Page 71

Story: The Wolf

“What?” I asked as I looked down. To my surprise, there was a giant puddle of blood at my feet. My shirt was soaked through, and my stomach was beginning to throb. “Fuck.”

I touched my stomach, feeling the wound. There was a small hole to the right of my naval that I could feel with the pad of my finger. All the adrenaline that had been rushing through my veins disguised the pressure and pain as nerves and anxiety. I didn't feel the bullet. I didn't notice Gerard aim the gun and pull the trigger.

But as the reality set in, I began to feel lightheaded and woozy. The light in the room started to dim and brighten as my body grew weak. My vision was going in and out of focus. I attempted to take a step forward, but my knees buckled, sending me to the ground. Poppy darted to my side, grabbing me by the elbow to help me stay upright.

“Oh my god, Vega, you've been shot.”

“Is he still alive?” I asked as I tried to focus on Gerard.

His body appeared limp and lifeless. But you never knew. People could possum just as good as the animal itself. Poppy shook her head. “I don't know, and I don't care. We have to get you some help.”

The alarm was still blaring; its obnoxiously high pitch pierced my eardrums and sent daggers into my brain. My stomach was beginning to hurt. The adrenaline was slowing down now that her father wasn't a threat anymore.

“We need to go. I have to get you out of here.” I attempted to rise to my feet, only to quickly drop back down to my knees.

“No, no, no,” Poppy said. Her eyes were as large as saucers, and there was a panicked tone to her voice. “Stay with me, Vega. Stay with me.” She began to look around and yell, “Help! Someone help!”

I was trying to speak, yet nothing came out. It felt like my mouth and lips were in motion, but no words manifested. I attempted to push myself up, but my muscles wouldn't budge. My shoulders drooped, and my entire body collapsed to the floor.

Poppy was yelling as tears began streaming down her face. She looked frantic. But that was all I could tell because I couldn't hear her anymore. I was watching her scream with no sound. Her mouth was wide open, and the look on her face was just pure devastation.

The sharp pain in my gut had disappeared. I was numb all over. It felt like the only thing I could move were my eyes. I looked all around, trying to get Poppy's attention. She was fixated on my stomach. Poppy was pushing both her hands against my belly, her skin now pale white with fear and splattered with my blood.

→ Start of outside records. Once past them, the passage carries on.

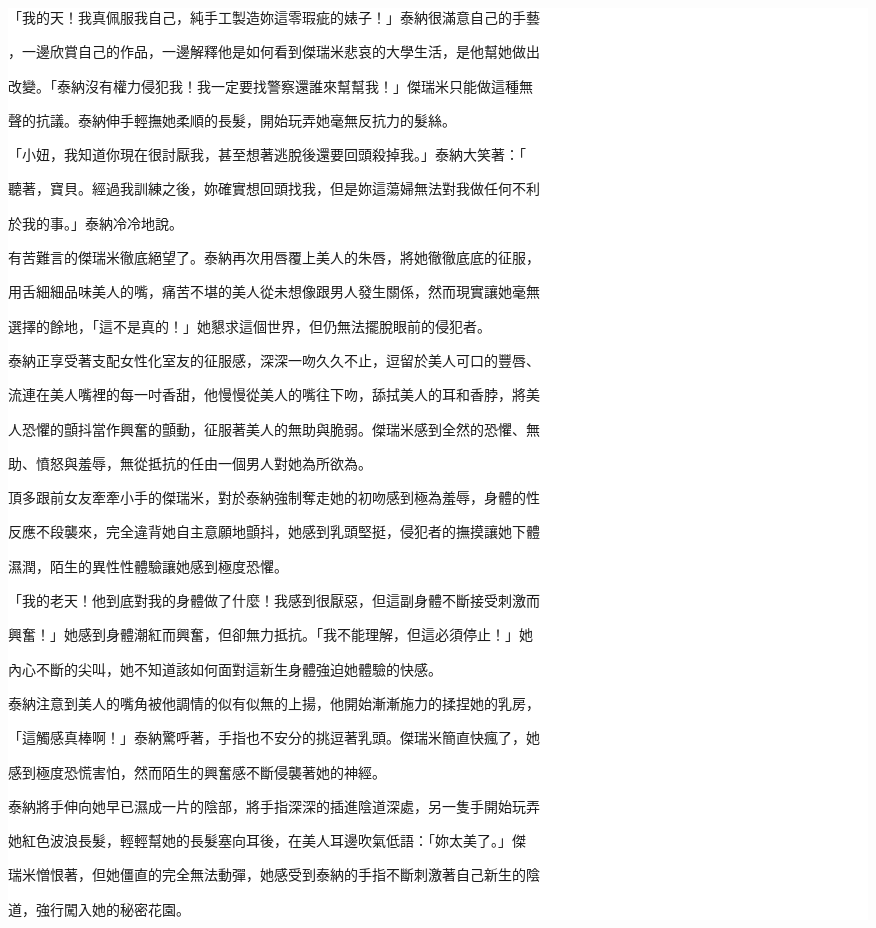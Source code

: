 



「我的天！我真佩服我自己，純手工製造妳這零瑕疵的婊子！」泰納很滿意自己的手藝

，一邊欣賞自己的作品，一邊解釋他是如何看到傑瑞米悲哀的大學生活，是他幫她做出

改變。「泰納沒有權力侵犯我！我一定要找警察還誰來幫幫我！」傑瑞米只能做這種無

聲的抗議。泰納伸手輕撫她柔順的長髮，開始玩弄她毫無反抗力的髮絲。



「小妞，我知道你現在很討厭我，甚至想著逃脫後還要回頭殺掉我。」泰納大笑著：「

聽著，寶貝。經過我訓練之後，妳確實想回頭找我，但是妳這蕩婦無法對我做任何不利

於我的事。」泰納冷冷地說。

有苦難言的傑瑞米徹底絕望了。泰納再次用唇覆上美人的朱唇，將她徹徹底底的征服，

用舌細細品味美人的嘴，痛苦不堪的美人從未想像跟男人發生關係，然而現實讓她毫無

選擇的餘地，「這不是真的！」她懇求這個世界，但仍無法擺脫眼前的侵犯者。





泰納正享受著支配女性化室友的征服感，深深一吻久久不止，逗留於美人可口的豐唇、

流連在美人嘴裡的每一吋香甜，他慢慢從美人的嘴往下吻，舔拭美人的耳和香脖，將美

人恐懼的顫抖當作興奮的顫動，征服著美人的無助與脆弱。傑瑞米感到全然的恐懼、無

助、憤怒與羞辱，無從抵抗的任由一個男人對她為所欲為。



頂多跟前女友牽牽小手的傑瑞米，對於泰納強制奪走她的初吻感到極為羞辱，身體的性

反應不段襲來，完全違背她自主意願地顫抖，她感到乳頭堅挺，侵犯者的撫摸讓她下體

濕潤，陌生的異性性體驗讓她感到極度恐懼。

「我的老天！他到底對我的身體做了什麼！我感到很厭惡，但這副身體不斷接受刺激而

興奮！」她感到身體潮紅而興奮，但卻無力抵抗。「我不能理解，但這必須停止！」她

內心不斷的尖叫，她不知道該如何面對這新生身體強迫她體驗的快感。



泰納注意到美人的嘴角被他調情的似有似無的上揚，他開始漸漸施力的揉捏她的乳房，

「這觸感真棒啊！」泰納驚呼著，手指也不安分的挑逗著乳頭。傑瑞米簡直快瘋了，她

感到極度恐慌害怕，然而陌生的興奮感不斷侵襲著她的神經。





泰納將手伸向她早已濕成一片的陰部，將手指深深的插進陰道深處，另一隻手開始玩弄

她紅色波浪長髮，輕輕幫她的長髮塞向耳後，在美人耳邊吹氣低語：「妳太美了。」傑

瑞米憎恨著，但她僵直的完全無法動彈，她感受到泰納的手指不斷刺激著自己新生的陰

道，強行闖入她的秘密花園。
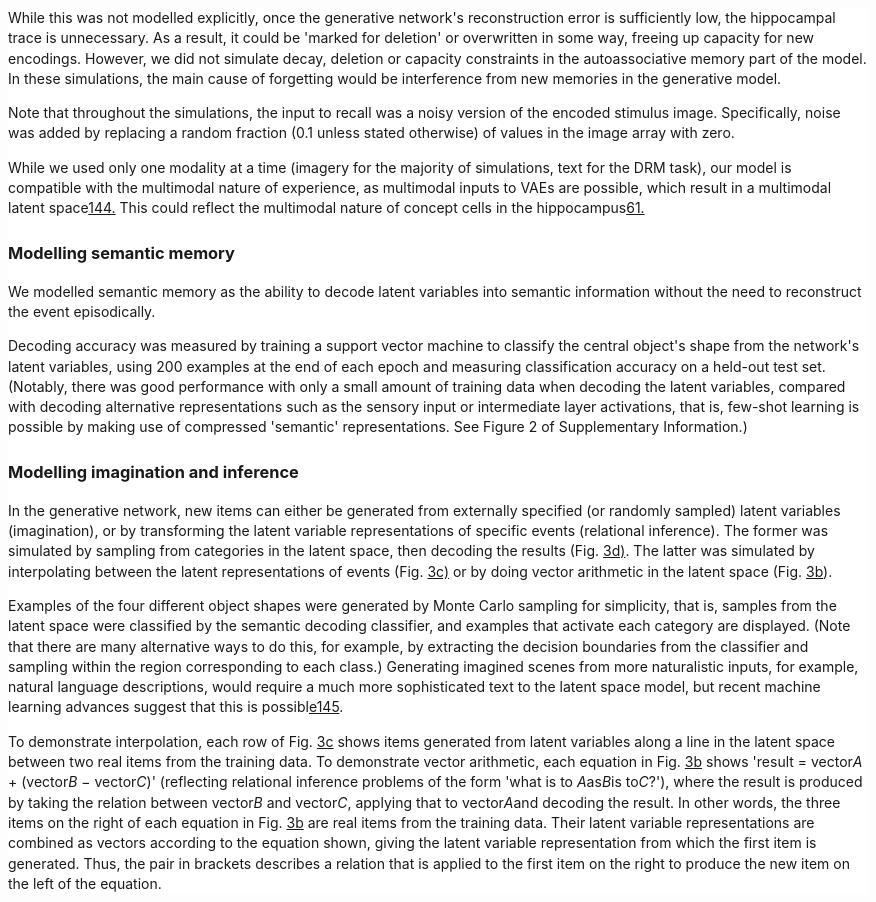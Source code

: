 While this was not modelled explicitly, once the generative network's reconstruction error is sufficiently low, the hippocampal trace is unnecessary. As a result, it could be 'marked for deletion' or overwritten in some way, freeing up capacity for new encodings. However, we did not simulate decay, deletion or capacity constraints in the autoassociative memory part of the model. In these simulations, the main cause of forgetting would be interference from new memories in the generative model.

Note that throughout the simulations, the input to recall was a noisy version of the encoded stimulus image. Specifically, noise was added by replacing a random fraction (0.1 unless stated otherwise) of values in the image array with zero.

While we used only one modality at a time (imagery for the majority of simulations, text for the DRM task), our model is compatible with the multimodal nature of experience, as multimodal inputs to VAEs are possible, which result in a multimodal latent space[144.](#page-16-39) This could reflect the multimodal nature of concept cells in the hippocampus[61.](#page-15-1)

### Modelling semantic memory

We modelled semantic memory as the ability to decode latent variables into semantic information without the need to reconstruct the event episodically.

Decoding accuracy was measured by training a support vector machine to classify the central object's shape from the network's latent variables, using 200 examples at the end of each epoch and measuring classification accuracy on a held-out test set. (Notably, there was good performance with only a small amount of training data when decoding the latent variables, compared with decoding alternative representations such as the sensory input or intermediate layer activations, that is, few-shot learning is possible by making use of compressed 'semantic' representations. See Figure 2 of Supplementary Information.)

### Modelling imagination and inference

In the generative network, new items can either be generated from externally specified (or randomly sampled) latent variables (imagination), or by transforming the latent variable representations of specific events (relational inference). The former was simulated by sampling from categories in the latent space, then decoding the results (Fig. [3d\)](#page-4-0). The latter was simulated by interpolating between the latent representations of events (Fig. [3c\)](#page-4-0) or by doing vector arithmetic in the latent space (Fig. [3b](#page-4-0)).

Examples of the four different object shapes were generated by Monte Carlo sampling for simplicity, that is, samples from the latent space were classified by the semantic decoding classifier, and examples that activate each category are displayed. (Note that there are many alternative ways to do this, for example, by extracting the decision boundaries from the classifier and sampling within the region corresponding to each class.) Generating imagined scenes from more naturalistic inputs, for example, natural language descriptions, would require a much more sophisticated text to the latent space model, but recent machine learning advances suggest that this is possibl[e145](#page-16-40).

To demonstrate interpolation, each row of Fig. [3c](#page-4-0) shows items generated from latent variables along a line in the latent space between two real items from the training data. To demonstrate vector arithmetic, each equation in Fig. [3b](#page-4-0) shows 'result = vector*A* + (vector*B* − vector*C*)' (reflecting relational inference problems of the form 'what is to *A*as*B*is to*C*?'), where the result is produced by taking the relation between vector*B* and vector*C*, applying that to vector*A*and decoding the result. In other words, the three items on the right of each equation in Fig. [3b](#page-4-0) are real items from the training data. Their latent variable representations are combined as vectors according to the equation shown, giving the latent variable representation from which the first item is generated. Thus, the pair in brackets describes a relation that is applied to the first item on the right to produce the new item on the left of the equation.
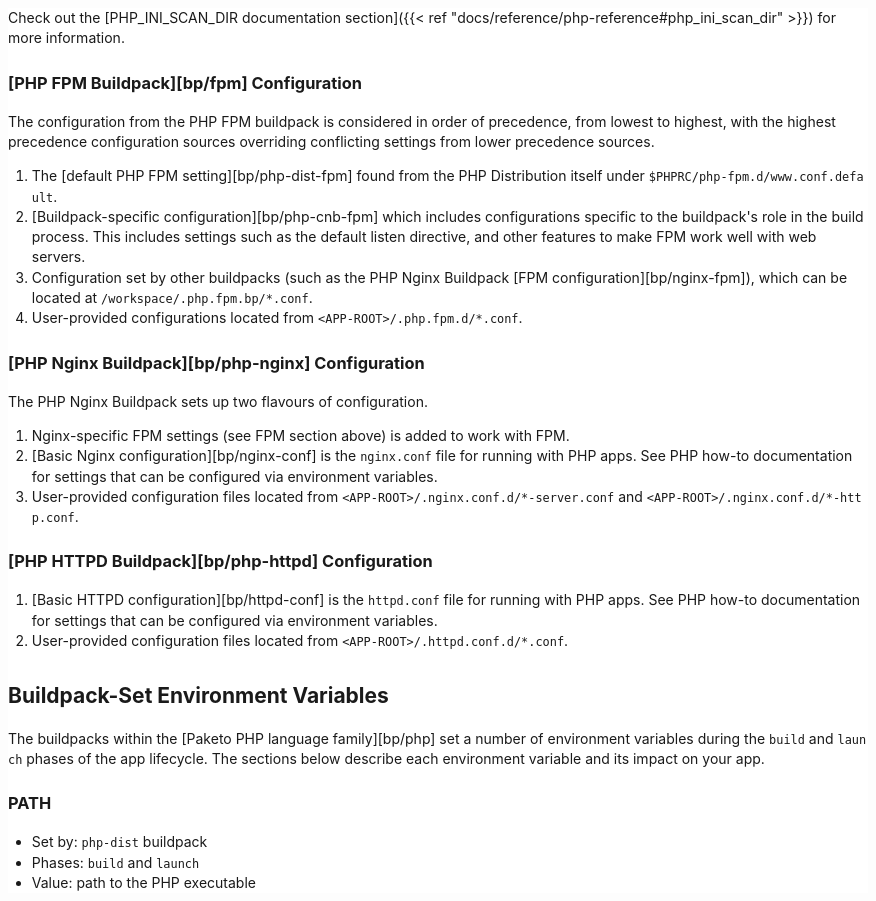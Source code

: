 Check out the [PHP_INI_SCAN_DIR documentation section]({{< ref
"docs/reference/php-reference#php_ini_scan_dir" >}}) for more information.

### [PHP FPM Buildpack][bp/fpm] Configuration
The configuration from the PHP FPM buildpack is considered in order of
precedence, from lowest to highest, with the highest precedence configuration
sources overriding conflicting settings from lower precedence sources.

1. The [default PHP FPM setting][bp/php-dist-fpm] found from the PHP
   Distribution itself under `$PHPRC/php-fpm.d/www.conf.default`.
2. [Buildpack-specific configuration][bp/php-cnb-fpm] which includes
   configurations specific to the buildpack's role in the build process. This
   includes settings such as the default listen directive, and other features
   to make FPM work well with web servers.
3. Configuration set by other buildpacks (such as the PHP Nginx
   Buildpack [FPM configuration][bp/nginx-fpm]), which can be located at
   `/workspace/.php.fpm.bp/*.conf`.
4. User-provided configurations located from `<APP-ROOT>/.php.fpm.d/*.conf`.

### [PHP Nginx Buildpack][bp/php-nginx] Configuration
The PHP Nginx Buildpack sets up two flavours of configuration.

1. Nginx-specific FPM settings (see FPM section above) is added to work with
   FPM.
2. [Basic Nginx configuration][bp/nginx-conf] is the `nginx.conf` file for
   running with PHP apps. See PHP how-to documentation for settings that can be
   configured via environment variables.
3. User-provided configuration files located from
   `<APP-ROOT>/.nginx.conf.d/*-server.conf` and
   `<APP-ROOT>/.nginx.conf.d/*-http.conf`.

### [PHP HTTPD Buildpack][bp/php-httpd] Configuration
1. [Basic HTTPD configuration][bp/httpd-conf] is the `httpd.conf` file for
   running with PHP apps. See PHP how-to documentation for settings that can be
   configured via environment variables.
2. User-provided configuration files located from
   `<APP-ROOT>/.httpd.conf.d/*.conf`.


## Buildpack-Set Environment Variables

The buildpacks within the [Paketo PHP language family][bp/php] set a number of
environment variables during the `build` and `launch` phases of the app
lifecycle. The sections below describe each environment variable and its impact
on your app.

### PATH

* Set by: `php-dist` buildpack
* Phases: `build` and `launch`
* Value: path to the PHP executable
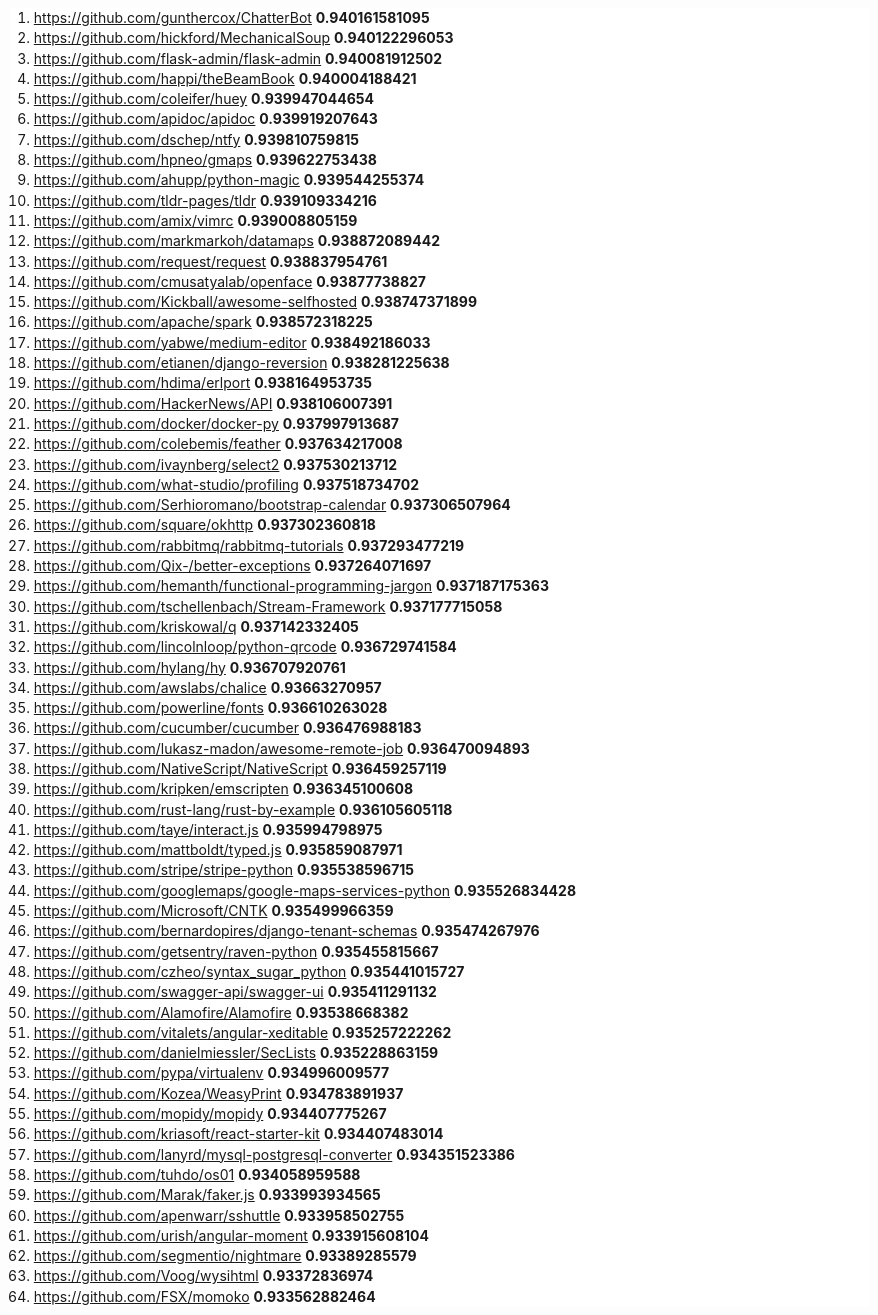  1. https://github.com/gunthercox/ChatterBot **0.940161581095**
 1. https://github.com/hickford/MechanicalSoup **0.940122296053**
 1. https://github.com/flask-admin/flask-admin **0.940081912502**
 1. https://github.com/happi/theBeamBook **0.940004188421**
 1. https://github.com/coleifer/huey **0.939947044654**
 1. https://github.com/apidoc/apidoc **0.939919207643**
 1. https://github.com/dschep/ntfy **0.939810759815**
 1. https://github.com/hpneo/gmaps **0.939622753438**
 1. https://github.com/ahupp/python-magic **0.939544255374**
 1. https://github.com/tldr-pages/tldr **0.939109334216**
 1. https://github.com/amix/vimrc **0.939008805159**
 1. https://github.com/markmarkoh/datamaps **0.938872089442**
 1. https://github.com/request/request **0.938837954761**
 1. https://github.com/cmusatyalab/openface **0.93877738827**
 1. https://github.com/Kickball/awesome-selfhosted **0.938747371899**
 1. https://github.com/apache/spark **0.938572318225**
 1. https://github.com/yabwe/medium-editor **0.938492186033**
 1. https://github.com/etianen/django-reversion **0.938281225638**
 1. https://github.com/hdima/erlport **0.938164953735**
 1. https://github.com/HackerNews/API **0.938106007391**
 1. https://github.com/docker/docker-py **0.937997913687**
 1. https://github.com/colebemis/feather **0.937634217008**
 1. https://github.com/ivaynberg/select2 **0.937530213712**
 1. https://github.com/what-studio/profiling **0.937518734702**
 1. https://github.com/Serhioromano/bootstrap-calendar **0.937306507964**
 1. https://github.com/square/okhttp **0.937302360818**
 1. https://github.com/rabbitmq/rabbitmq-tutorials **0.937293477219**
 1. https://github.com/Qix-/better-exceptions **0.937264071697**
 1. https://github.com/hemanth/functional-programming-jargon **0.937187175363**
 1. https://github.com/tschellenbach/Stream-Framework **0.937177715058**
 1. https://github.com/kriskowal/q **0.937142332405**
 1. https://github.com/lincolnloop/python-qrcode **0.936729741584**
 1. https://github.com/hylang/hy **0.936707920761**
 1. https://github.com/awslabs/chalice **0.93663270957**
 1. https://github.com/powerline/fonts **0.936610263028**
 1. https://github.com/cucumber/cucumber **0.936476988183**
 1. https://github.com/lukasz-madon/awesome-remote-job **0.936470094893**
 1. https://github.com/NativeScript/NativeScript **0.936459257119**
 1. https://github.com/kripken/emscripten **0.936345100608**
 1. https://github.com/rust-lang/rust-by-example **0.936105605118**
 1. https://github.com/taye/interact.js **0.935994798975**
 1. https://github.com/mattboldt/typed.js **0.935859087971**
 1. https://github.com/stripe/stripe-python **0.935538596715**
 1. https://github.com/googlemaps/google-maps-services-python **0.935526834428**
 1. https://github.com/Microsoft/CNTK **0.935499966359**
 1. https://github.com/bernardopires/django-tenant-schemas **0.935474267976**
 1. https://github.com/getsentry/raven-python **0.935455815667**
 1. https://github.com/czheo/syntax_sugar_python **0.935441015727**
 1. https://github.com/swagger-api/swagger-ui **0.935411291132**
 1. https://github.com/Alamofire/Alamofire **0.93538668382**
 1. https://github.com/vitalets/angular-xeditable **0.935257222262**
 1. https://github.com/danielmiessler/SecLists **0.935228863159**
 1. https://github.com/pypa/virtualenv **0.934996009577**
 1. https://github.com/Kozea/WeasyPrint **0.934783891937**
 1. https://github.com/mopidy/mopidy **0.934407775267**
 1. https://github.com/kriasoft/react-starter-kit **0.934407483014**
 1. https://github.com/lanyrd/mysql-postgresql-converter **0.934351523386**
 1. https://github.com/tuhdo/os01 **0.934058959588**
 1. https://github.com/Marak/faker.js **0.933993934565**
 1. https://github.com/apenwarr/sshuttle **0.933958502755**
 1. https://github.com/urish/angular-moment **0.933915608104**
 1. https://github.com/segmentio/nightmare **0.93389285579**
 1. https://github.com/Voog/wysihtml **0.93372836974**
 1. https://github.com/FSX/momoko **0.933562882464**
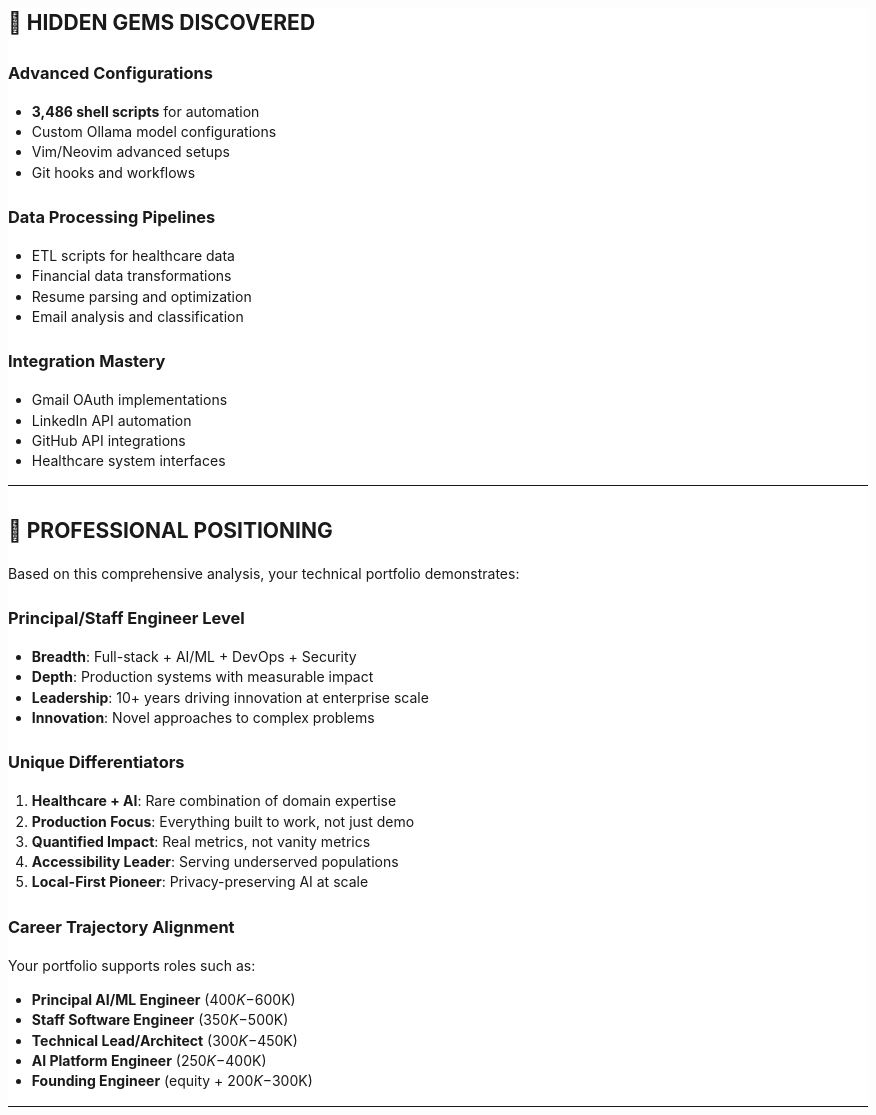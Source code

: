 ## 📁 HIDDEN GEMS DISCOVERED

### Advanced Configurations
- **3,486 shell scripts** for automation
- Custom Ollama model configurations
- Vim/Neovim advanced setups
- Git hooks and workflows

### Data Processing Pipelines
- ETL scripts for healthcare data
- Financial data transformations
- Resume parsing and optimization
- Email analysis and classification

### Integration Mastery
- Gmail OAuth implementations
- LinkedIn API automation
- GitHub API integrations
- Healthcare system interfaces

---

## 🎯 PROFESSIONAL POSITIONING

Based on this comprehensive analysis, your technical portfolio demonstrates:

### **Principal/Staff Engineer Level**
- **Breadth**: Full-stack + AI/ML + DevOps + Security
- **Depth**: Production systems with measurable impact
- **Leadership**: 10+ years driving innovation at enterprise scale
- **Innovation**: Novel approaches to complex problems

### **Unique Differentiators**
1. **Healthcare + AI**: Rare combination of domain expertise
2. **Production Focus**: Everything built to work, not just demo
3. **Quantified Impact**: Real metrics, not vanity metrics
4. **Accessibility Leader**: Serving underserved populations
5. **Local-First Pioneer**: Privacy-preserving AI at scale

### **Career Trajectory Alignment**
Your portfolio supports roles such as:
- **Principal AI/ML Engineer** ($400K-$600K)
- **Staff Software Engineer** ($350K-$500K)
- **Technical Lead/Architect** ($300K-$450K)
- **AI Platform Engineer** ($250K-$400K)
- **Founding Engineer** (equity + $200K-$300K)

---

My eyelids began to blink heavily, staying closed longer each time. And then there was nothing. My eyes closed, leaving me in darkness. I didn't feel the gunshot anymore. I didn't feel the need to get away. I didn't feel the fear for Poppy's life. There was just a casual nothingness that set me at ease.

The nothingness was a calm that could blanket a roaring ocean into lulling waves. The turbulent vortex of my life had suddenly just stopped. I saw nothing. I heard nothing. I felt nothing. And for the first time in a long time, I felt peace.

My heavy heart was as light as a feather. The boulders that were usually carefully balanced on my shoulders were gone. The intense burn that would sear my throat daily disappeared.

What was this calmness that took over? Where was the world around me?

I listened intently, trying to force in the sound. It was faint, but it was there. I could hear voices in a flurry around me, but I couldn't hear what they were saying. I focused harder, trying to fucking find out what was happening outside of the darkness that had taken over.

“What do you mean?” I heard Poppy say. It was the first real, audible voice. “No. Keep trying! No! You're wrong! Keep going!”

“I'm sorry, there's nothing more we can do,” a man said. I didn't recognize his voice at all. “Is there someone we can call for you? A family member, maybe?”

“No,” Poppy said, her voice trembling. “There's no one left.” I could hear the tears in her tone. She was crying. But why was she crying? What was happening? Why couldn't I move?

“I really am sorry.”

“Can I have a minute?” she asked with a sniffle.

“Take all the time you need.” The man's voice faded as if he were walking away from me. I was so confused. Who was Poppy talking to? Why couldn't I open my eyes? What was he sorry for?

I felt a delicate touch against my hand. It was more of a sensation than a touch, similar to when your arm falls asleep and you try to wiggle your fingers. You can barely feel them, but it's just enough to know they're starting to wake up.

It hit me in the last few fragments of time I could put together, the very last explosions of electricity from one nerve to the next. . .

I died for her.

I gave my life for the only woman I ever loved.

And she was worth it. I would die a million times to protect her.